The cellular response to hypoxia is governed largely by a family of transcription factors termed hypoxia-inducible factors (HIFs), which promote the activation of genes involved in glycolysis, angiogenesis, cell-cycle regulation, and survival.
Mitochondrial generation of tricarboxylic acid (TCA) cycle intermediates, consumption of oxygen, and production of reactive oxygen species (ROS) have been shown to inhibit the hydroxylation of HIFs, resulting in activation of HIF target genes. Despite evidence for the role of mitochondrial metabolism in regulating the cellular response to hypoxia, it remains to be demonstrated whether this phenomenon, heretofore observed only in cell culture, plays a physiological role in the mammalian systemic response to hypoxia in vivo.
Epidermal keratinocytes have been shown to play a critical role in regulating the systemic response to hypoxia. The epidermis, which obtains oxygen directly from the atmosphere, responds to reductions in atmospheric oxygen by inducing vasodilation in the underlying dermis in a HIF- and nitric-oxide-dependent manner. This hypoxic vasodilation in the skin results in reduced blood flow to the internal organs, increasing internal hypoxia and promoting renal production of erythropoietin (Epo), a glycoprotein hormone that promotes proliferation and differentiation of erythroid progenitor cells into red blood cells, increasing the oxygen carrying capacity of the blood.
The team recently reported on mice that lack expression of transcription factor A, mitochondrial (TFAM) in epidermal keratinocytes. TFAM is required for transcription and replication of the mitochondrial genome, and cells lacking TFAM are respiratory deficient. Loss of TFAM in epidermal keratinocytes resulted in epidermal barrier function defects and lethality 2 weeks after birth. The epidermal defect was due to a decrease in the production of mitochondrial ROS, which is necessary for Notch-dependent epidermal differentiation.
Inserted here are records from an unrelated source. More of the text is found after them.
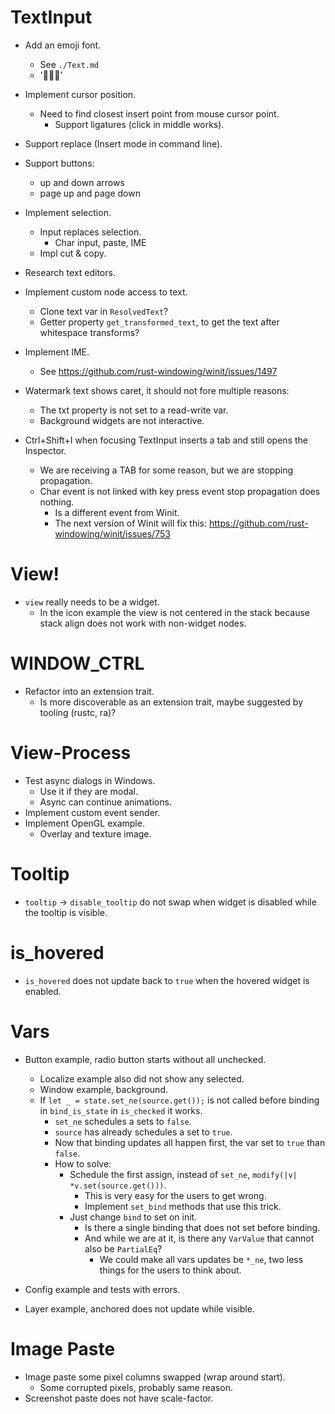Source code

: # TextInput

* Add an emoji font.
    - See `./Text.md`
    - '🙎🏻‍♀️'

* Implement cursor position.
    - Need to find closest insert point from mouse cursor point.
        - Support ligatures (click in middle works).
* Support replace (Insert mode in command line).
* Support buttons:
    - up and down arrows
    - page up and page down
* Implement selection.
    - Input replaces selection.
        - Char input, paste, IME
    - Impl cut & copy.
* Research text editors.

* Implement custom node access to text.
    - Clone text var in `ResolvedText`?
    - Getter property `get_transformed_text`, to get the text after whitespace transforms?

* Implement IME.
    - See https://github.com/rust-windowing/winit/issues/1497

* Watermark text shows caret, it should not fore multiple reasons:
    - The txt property is not set to a read-write var.
    - Background widgets are not interactive.

* Ctrl+Shift+I when focusing TextInput inserts a tab and still opens the Inspector.
    - We are receiving a TAB for some reason, but we are stopping propagation.
    - Char event is not linked with key press event stop propagation does nothing.
        - Is a different event from Winit.
        - The next version of Winit will fix this: https://github.com/rust-windowing/winit/issues/753

# View!

* `view` really needs to be a widget.
    - In the icon example the view is not centered in the stack because
      stack align does not work with non-widget nodes.

# WINDOW_CTRL

* Refactor into an extension trait.
    - Is more discoverable as an extension trait, maybe suggested by tooling (rustc, ra)?

# View-Process

* Test async dialogs in Windows.
    - Use it if they are modal.
    - Async can continue animations.
* Implement custom event sender.
* Implement OpenGL example.
    - Overlay and texture image.

# Tooltip

* `tooltip` -> `disable_tooltip` do not swap when widget is disabled while the tooltip is visible.

# is_hovered

* `is_hovered` does not update back to `true` when the hovered widget is enabled.

# Vars

* Button example, radio button starts without all unchecked.
    - Localize example also did not show any selected.
    - Window example, background.
    - If `let _ = state.set_ne(source.get());` is not called before binding in `bind_is_state` in `is_checked` it works.
        - `set_ne` schedules a sets to `false`.
        - `source` has already schedules a set to `true`.
        - Now that binding updates all happen first, the var set to `true` than `false`.
        - How to solve:
            - Schedule the first assign, instead of `set_ne`, `modify(|v| *v.set(source.get()))`.
                - This is very easy for the users to get wrong.
                - Implement `set_bind` methods that use this trick.
            - Just change `bind` to set on init.
                - Is there a single binding that does not set before binding.
                - And while we are at it, is there any `VarValue` that cannot also be `PartialEq`?
                    - We could make all vars updates be `*_ne`, two less things for the users to think about.

* Config example and tests with errors.
* Layer example, anchored does not update while visible.

# Image Paste

* Image paste some pixel columns swapped (wrap around start).
    - Some corrupted pixels, probably same reason.
* Screenshot paste does not have scale-factor.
In this study the team shows that epidermal keratinocytes derived from these TFAM epidermal knockout (TFAM EpiKO) mice display impaired HIF activation upon exposure to hypoxia. Furthermore, neonatal mice displayed diminished HIF-1α protein and target gene induction in their epidermis after exposure to hypoxia. This resulted in an impaired hypoxic induction of Epo expression in the kidneys of these mice.
Renal Epo expression could be induced in TFAM EpiKO mice by pharmacologic promotion of cutaneous vasodilation or by co-deletion of VHL, demonstrating conclusively the link between mitochondria and the HIF degradation machinery in vivo. Our results demonstrate that the mitochondrial respiratory chain is essential for in vivo HIF activation and organismal adaptation to hypoxia.